Signed by City Manager Brian Dissette and Police Chief Natalie Thompson, the letter urges lodging establishments not to rent to vacationers until the coronavirus-related stay-at-home order issued by Whitmer on March 23 is lifted. The order’s expiration date is coming up quickly – April 13 – but could be extended if the number of virus cases and deaths continues to rise.

“We have begun fielding complaints from residents concerned over non-resident and out-of-state visitors coming to South Haven to vacation, which is a clear violation of Gov. Whitmer’s Stay Home, Stay Safe executive order,” Dissette and Thompson wrote in the letter. “The law is clear when it comes to what is, and what is not acceptable when it comes to lodging. Vacation lodging or short-term vacation rentals do not qualify as essential businesses. ... This is not a suggestion; it is the law.”

This time of year is when South Haven’s busy tourism season begins to ramp up, according to Scott Reinert, executive director of the South Haven/Van Buren County Convention and Visitors Bureau.

“We normally see bookings for the summer pick up significantly in March and April,” Reinert said. The number of bookings this year is dismal at best.

“As you would expect due to the virus and the governor’s executive order related to lodging, bookings for April and May have dropped dramatically,” Reinert noted. “I’m anticipating a 90 percent drop in revenues for those two months.”

But even though bookings are down, city officials want to make sure that lodging establishments still adhere to the governor’s stay-at-home order.

Police say they will cite any violators of the stay-at-home order, who could face a $1,000 fine and up to 90 days in jail.

South Haven is home to more than 500 homes registered as vacation rentals. Many of the homes are listed through property rental businesses, such as Beachwalk Properties.

When the pandemic began to unfold in Michigan, Beachwalk Properties offered credits to people who had made reservations that landed during the span of the governor’s executive order.

“As you can imagine, this has a financial impact upon homeowners by displacing revenue for those future dates,” said Gerald Webb, spokesperson for Beachwalk Properties. “However, Beachwalk believes this is the right thing to do for the guests in these difficult circumstances.”

Webb, however, pointed out that there may be a few instances where it might be good to use a short-term rental during the governor’s order.

“Beachwalk has received several inquiries for guests who are seeking shelter for purposes of quarantining themselves from other members of a household,” he said. “One example was a family looking for shelter away from a family member who had returned from a trip that could have involved exposure to COVID-19, and the family member was concerned for exposure to the balance of the family.

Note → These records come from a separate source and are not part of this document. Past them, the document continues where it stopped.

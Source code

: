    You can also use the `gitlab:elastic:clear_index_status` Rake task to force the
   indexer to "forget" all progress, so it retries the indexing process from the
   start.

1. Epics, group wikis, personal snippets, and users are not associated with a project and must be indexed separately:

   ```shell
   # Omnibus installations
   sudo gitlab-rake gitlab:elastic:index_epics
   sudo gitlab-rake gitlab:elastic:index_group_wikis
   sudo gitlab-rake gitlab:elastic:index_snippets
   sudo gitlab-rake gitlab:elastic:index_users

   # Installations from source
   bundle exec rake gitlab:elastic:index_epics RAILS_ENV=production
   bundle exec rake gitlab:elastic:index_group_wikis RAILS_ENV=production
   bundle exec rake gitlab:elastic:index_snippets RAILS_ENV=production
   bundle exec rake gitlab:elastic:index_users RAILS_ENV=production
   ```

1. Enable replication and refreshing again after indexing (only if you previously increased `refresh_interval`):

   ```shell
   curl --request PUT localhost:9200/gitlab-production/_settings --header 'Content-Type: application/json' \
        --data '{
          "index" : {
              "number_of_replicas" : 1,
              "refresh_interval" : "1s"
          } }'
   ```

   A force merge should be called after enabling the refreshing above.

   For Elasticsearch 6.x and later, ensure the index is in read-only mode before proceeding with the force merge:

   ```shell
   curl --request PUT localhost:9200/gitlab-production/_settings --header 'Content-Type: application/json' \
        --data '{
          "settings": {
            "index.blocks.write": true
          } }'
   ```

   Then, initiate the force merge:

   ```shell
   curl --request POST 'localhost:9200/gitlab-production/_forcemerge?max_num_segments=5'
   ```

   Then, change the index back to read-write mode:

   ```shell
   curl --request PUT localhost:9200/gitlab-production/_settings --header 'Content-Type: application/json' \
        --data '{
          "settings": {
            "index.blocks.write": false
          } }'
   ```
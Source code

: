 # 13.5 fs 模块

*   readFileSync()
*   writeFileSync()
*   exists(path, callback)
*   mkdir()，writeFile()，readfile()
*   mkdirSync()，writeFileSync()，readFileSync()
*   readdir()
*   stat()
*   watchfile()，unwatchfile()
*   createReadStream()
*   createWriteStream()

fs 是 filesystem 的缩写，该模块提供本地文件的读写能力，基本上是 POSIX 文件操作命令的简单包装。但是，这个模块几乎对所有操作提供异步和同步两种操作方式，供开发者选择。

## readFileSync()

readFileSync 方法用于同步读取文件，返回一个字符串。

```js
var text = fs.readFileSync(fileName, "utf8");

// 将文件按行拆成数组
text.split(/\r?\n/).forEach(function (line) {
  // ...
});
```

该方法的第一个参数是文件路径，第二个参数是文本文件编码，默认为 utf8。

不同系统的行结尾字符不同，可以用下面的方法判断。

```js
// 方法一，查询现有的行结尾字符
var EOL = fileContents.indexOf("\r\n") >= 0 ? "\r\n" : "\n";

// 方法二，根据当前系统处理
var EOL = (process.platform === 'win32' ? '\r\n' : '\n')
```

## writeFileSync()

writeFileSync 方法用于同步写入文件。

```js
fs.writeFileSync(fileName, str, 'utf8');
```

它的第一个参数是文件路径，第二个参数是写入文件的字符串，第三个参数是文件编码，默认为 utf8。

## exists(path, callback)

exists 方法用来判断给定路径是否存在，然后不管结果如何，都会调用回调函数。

Therefore, they were looking for a home where they could take the balance of the family and the pet.”

Even so, the law is the law, according to Reinert.

“The governor’s executive order makes it clear that only lodging for essential workers or needy individuals are allowed for the duration of the order; vacation rentals are not allowed,” Reinert said. “The sooner we get through this, the sooner we can welcome vacationers back to our beautiful community.”

While tourism for April and May in the South Haven area will be way down, revenue generated during the two months only represents a fraction of the overall dollars that tourism generates, according to Reinert.

“The spring April and May season, while vitally important for our lodging and related businesses, does not represent a significant portion of tourism-related revenues for the year – about 10 percent overall,” Reinert said. “So while losing these revenues is devastating, we have the chance to save a good portion of the peak season if we are able to come through this (pandemic) in the coming weeks.”